For me, the most impressive element of the weekend was Pierre-Charles Boudot and how he rides Longchamp. His wins came from everywhere. He was used by a lot of different trainers, including Aidan O’Brien and William Haggas, as well as Andre Fabre of course. I watched Pierre-Charles closely over the two days and I was highly impressed by his tactics on the track. Longchamp has a very long straight and it’s a track that takes some knowing.
Every one of his winning rides—and he rode four winners on Saturday and won two Group 1 races on Sunday—was pretty much the same. He gave his mounts plenty of time to settle and get into the race. We all know that you have to have the animal underneath you to perform but he just delivered every horse at precisely the right moment and that proved to be the winning move time after time.

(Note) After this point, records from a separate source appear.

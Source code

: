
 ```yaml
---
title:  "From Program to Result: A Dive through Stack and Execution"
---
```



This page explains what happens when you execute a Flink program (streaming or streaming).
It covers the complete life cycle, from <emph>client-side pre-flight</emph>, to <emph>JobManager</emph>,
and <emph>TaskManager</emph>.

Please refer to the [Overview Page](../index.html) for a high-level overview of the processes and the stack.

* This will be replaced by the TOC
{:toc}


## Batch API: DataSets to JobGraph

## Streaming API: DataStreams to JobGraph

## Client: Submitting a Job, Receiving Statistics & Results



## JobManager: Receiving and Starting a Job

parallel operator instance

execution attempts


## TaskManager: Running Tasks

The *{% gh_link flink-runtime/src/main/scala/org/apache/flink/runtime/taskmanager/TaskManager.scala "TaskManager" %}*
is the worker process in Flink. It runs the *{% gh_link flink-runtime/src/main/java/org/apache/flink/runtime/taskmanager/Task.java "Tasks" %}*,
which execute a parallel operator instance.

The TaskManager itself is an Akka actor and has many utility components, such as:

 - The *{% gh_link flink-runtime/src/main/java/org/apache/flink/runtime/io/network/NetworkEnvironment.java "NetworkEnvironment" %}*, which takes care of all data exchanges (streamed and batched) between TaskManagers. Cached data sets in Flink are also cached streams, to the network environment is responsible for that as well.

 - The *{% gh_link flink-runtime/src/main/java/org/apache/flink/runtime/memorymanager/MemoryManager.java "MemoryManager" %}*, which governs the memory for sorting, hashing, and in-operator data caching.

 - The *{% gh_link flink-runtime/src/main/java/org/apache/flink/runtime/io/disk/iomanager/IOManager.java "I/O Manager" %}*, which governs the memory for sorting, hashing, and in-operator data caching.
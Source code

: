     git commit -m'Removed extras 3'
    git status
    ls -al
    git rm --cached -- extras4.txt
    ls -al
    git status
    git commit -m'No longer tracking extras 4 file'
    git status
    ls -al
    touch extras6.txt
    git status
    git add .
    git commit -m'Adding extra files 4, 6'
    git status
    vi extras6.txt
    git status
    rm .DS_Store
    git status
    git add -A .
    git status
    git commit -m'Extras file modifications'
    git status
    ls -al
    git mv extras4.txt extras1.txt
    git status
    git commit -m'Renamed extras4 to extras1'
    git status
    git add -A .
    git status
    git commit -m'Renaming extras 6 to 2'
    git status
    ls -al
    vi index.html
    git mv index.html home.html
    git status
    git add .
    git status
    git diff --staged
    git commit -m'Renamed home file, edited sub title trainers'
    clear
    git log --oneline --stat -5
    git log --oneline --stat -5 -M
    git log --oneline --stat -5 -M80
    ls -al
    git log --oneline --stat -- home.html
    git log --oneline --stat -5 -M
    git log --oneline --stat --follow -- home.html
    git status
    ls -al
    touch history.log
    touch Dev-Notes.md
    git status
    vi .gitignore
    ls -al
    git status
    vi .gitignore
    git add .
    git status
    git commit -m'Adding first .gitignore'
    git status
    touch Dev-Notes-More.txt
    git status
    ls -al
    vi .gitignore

If you look closely at the Arc, he got Waldgeist into position so that he had the opportunity to follow Enable through off the slip rail. He chose to come out a little wider, possibly for two reasons—first, maybe to find slightly better ground and also not to challenge the mare too closely. I think his tactics were very evident throughout the race and his whole approach was very impressive to me.

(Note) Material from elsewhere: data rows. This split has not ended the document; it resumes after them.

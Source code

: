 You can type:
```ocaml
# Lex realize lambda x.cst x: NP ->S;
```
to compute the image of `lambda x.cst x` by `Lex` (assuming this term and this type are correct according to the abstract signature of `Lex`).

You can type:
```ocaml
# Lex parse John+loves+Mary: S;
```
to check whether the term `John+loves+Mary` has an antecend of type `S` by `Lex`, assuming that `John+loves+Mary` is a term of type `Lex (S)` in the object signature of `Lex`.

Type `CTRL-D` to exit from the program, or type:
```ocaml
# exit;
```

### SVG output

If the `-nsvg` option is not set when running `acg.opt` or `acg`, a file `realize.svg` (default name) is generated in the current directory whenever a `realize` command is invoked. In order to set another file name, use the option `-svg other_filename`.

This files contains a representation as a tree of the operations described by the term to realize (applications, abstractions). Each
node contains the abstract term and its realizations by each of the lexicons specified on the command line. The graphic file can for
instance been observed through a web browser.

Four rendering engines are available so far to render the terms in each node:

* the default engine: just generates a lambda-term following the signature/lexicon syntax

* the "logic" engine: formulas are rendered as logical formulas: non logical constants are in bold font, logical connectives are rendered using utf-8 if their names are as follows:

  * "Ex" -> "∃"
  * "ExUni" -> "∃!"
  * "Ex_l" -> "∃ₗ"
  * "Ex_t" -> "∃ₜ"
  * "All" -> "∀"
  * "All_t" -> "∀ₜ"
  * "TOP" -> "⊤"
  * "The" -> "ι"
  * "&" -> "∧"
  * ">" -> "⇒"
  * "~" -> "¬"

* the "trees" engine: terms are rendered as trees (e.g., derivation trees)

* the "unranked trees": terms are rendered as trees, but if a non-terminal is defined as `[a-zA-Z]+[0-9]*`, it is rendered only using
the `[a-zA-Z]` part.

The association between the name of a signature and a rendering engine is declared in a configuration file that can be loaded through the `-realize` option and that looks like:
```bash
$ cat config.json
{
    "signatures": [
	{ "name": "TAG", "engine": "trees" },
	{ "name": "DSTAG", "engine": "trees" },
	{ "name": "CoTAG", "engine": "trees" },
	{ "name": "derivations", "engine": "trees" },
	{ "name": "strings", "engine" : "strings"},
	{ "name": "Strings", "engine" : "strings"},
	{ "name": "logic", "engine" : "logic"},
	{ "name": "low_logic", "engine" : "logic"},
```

It’s certainly not that Pierre-Charles has just become a good rider overnight. He’s been riding for the Fabre stable for a long time and he comes from a jumping background, so he is a real horseman as well as a jockey. I’ve always been an admirer of his but it was really interesting to have the chance to be there and study him more closely, especially on Saturday when things weren’t so busy. His tactics around Longchamp are to be applauded and I think it’s a factor that has gone a little bit unnoticed. He definitely has the key to riding the track.
Do Away With The Cutaway
I have never been a fan of the cutaway. I think it detracts from the character of the race track. Longchamp is a huge open expanse and obviously from the Saturday the rail drops down and there is sufficient fresh ground for everybody. Yes, in some ways having the cutaway, or slip rail, means everybody gets a crack at it, but I think it also means that there’s an element of jockeyship being eliminated from a race. Longchamp is a big galloping track with a long straight, and if you think back ten years to Michael Kinane riding Sea The Stars (Ire) and negotiating his way through the field—that’s jockeyship.

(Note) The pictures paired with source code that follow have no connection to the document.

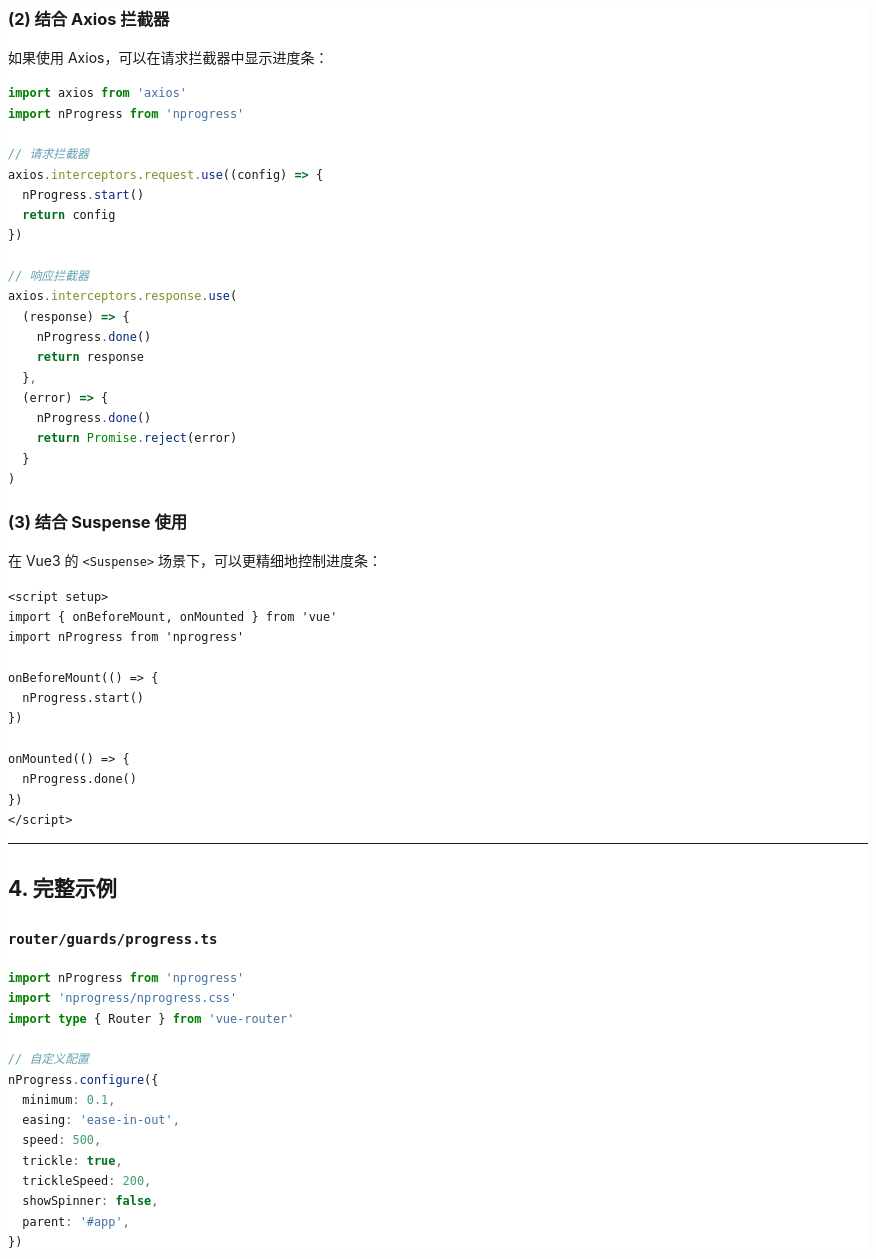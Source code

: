 ### **(2) 结合 Axios 拦截器**
如果使用 Axios，可以在请求拦截器中显示进度条：
```typescript
import axios from 'axios'
import nProgress from 'nprogress'

// 请求拦截器
axios.interceptors.request.use((config) => {
  nProgress.start()
  return config
})

// 响应拦截器
axios.interceptors.response.use(
  (response) => {
    nProgress.done()
    return response
  },
  (error) => {
    nProgress.done()
    return Promise.reject(error)
  }
)
```

### **(3) 结合 Suspense 使用**
在 Vue3 的 `<Suspense>` 场景下，可以更精细地控制进度条：
```vue
<script setup>
import { onBeforeMount, onMounted } from 'vue'
import nProgress from 'nprogress'

onBeforeMount(() => {
  nProgress.start()
})

onMounted(() => {
  nProgress.done()
})
</script>
```

---

## **4. 完整示例**
### **`router/guards/progress.ts`**
```typescript
import nProgress from 'nprogress'
import 'nprogress/nprogress.css'
import type { Router } from 'vue-router'

// 自定义配置
nProgress.configure({
  minimum: 0.1,
  easing: 'ease-in-out',
  speed: 500,
  trickle: true,
  trickleSpeed: 200,
  showSpinner: false,
  parent: '#app',
})

```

I genuinely feel that there is no need for a cutaway. Maybe it works well for lesser tracks with shorter straights. It has been a success in Dundalk and it seems to work better on a synthetic track, but when you straighten up with two furlongs left to run in the best race in the world on a fabulous Grade 1 track like Longchamp, why on earth would you need a cutaway?
That aside, I was very impressed with the facilities at ParisLongchamp overall. It was everything I hoped it would be. Last year it came in for criticism after the Arc weekend, and we experienced the same situation at the Curragh this season. New facilities like that are always going to have teething problems but I had a good walk around the place on Saturday and in general I felt that it’s a great facility that French racing should be proud of, just as we are of the Curragh.